Reality Show Helps Fight Corruption in County Jail
- By Sydny Shepard
- Mar 11, 2016
If you were asked to spend the night in jail even though you weren’t charged with a crime, would you?
That’s precisely what seven innocent people are doing on A&E Network’s upcoming docu-series. The show follows seven innocent participants who enter Clark County Jail in Jefferson, Indiana, in an “effort to expose internal issues and what really happens behind bars,” according to a press release.
The idea was that of Sheriff Jamey Noel, who was interested in knowing more about the facility he presided over. He devised a program where seven participants would live among the facility’s general population for 60 days without officers, fellow inmates, or staff knowing their true identity. Around-the-clock cameras captured the inmate’s unparalleled access into the inner workings of the jail.
“After recently taking office, it was no secret that the Clark County Jail had problems and we needed to take quick control,” Noel said in the release. “The only way to truly understand what was going on in the jail was to implement innocent participants into the system to provide first-hand unbiased intelligence. These brace volunteers helped us identify critical issues within our system that undercover officers would not have been able to find.”

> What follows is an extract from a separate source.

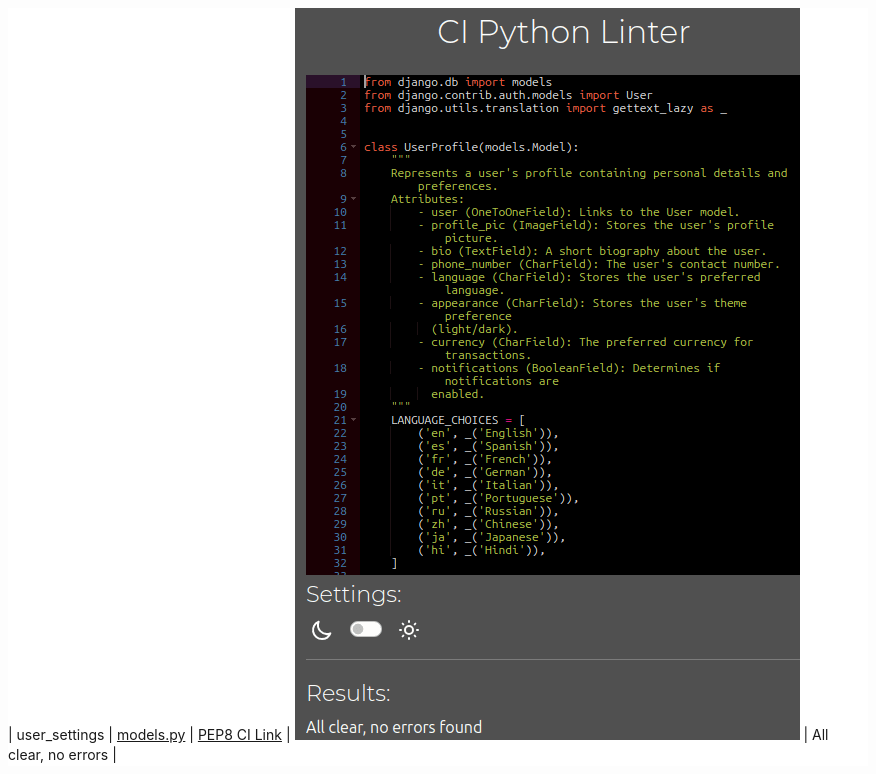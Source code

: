| user_settings   | [models.py](https://github.com/AshLaw96/Nomad-Nation/blob/main/user_settings/models.py)                         | [PEP8 CI Link](https://pep8ci.herokuapp.com/https://raw.githubusercontent.com/AshLaw96/Nomad-Nation/main/user_settings/models.py)                | ![screenshot](documentation/validation/py/user-models.png)          | All clear, no errors |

The participants were able to point out systematic problems, as well as provide Noel with key details about the social dynamics that inmates live their daily lives by. The volunteers were also able to confirm something that Noel had believed to be true all along: some inmates had been purposefully arrested because drugs were cheaper in jail than on the street.
According to A&E Network, multiple correction officers were fired as a result of events witnessed by participants. Also, the show has led to at least one arrest. Using information gained from the undercover program, investigators were able to arrest a woman who tried to smuggle drugs into the jail.
A&E paid the jail $60,000 to make the series; a sum that Noel says will go toward proper guard training, an updated camera system, and a body scanner for the jail.
Sydny Shepard is the Executive Editor of Campus Security & Life Safety.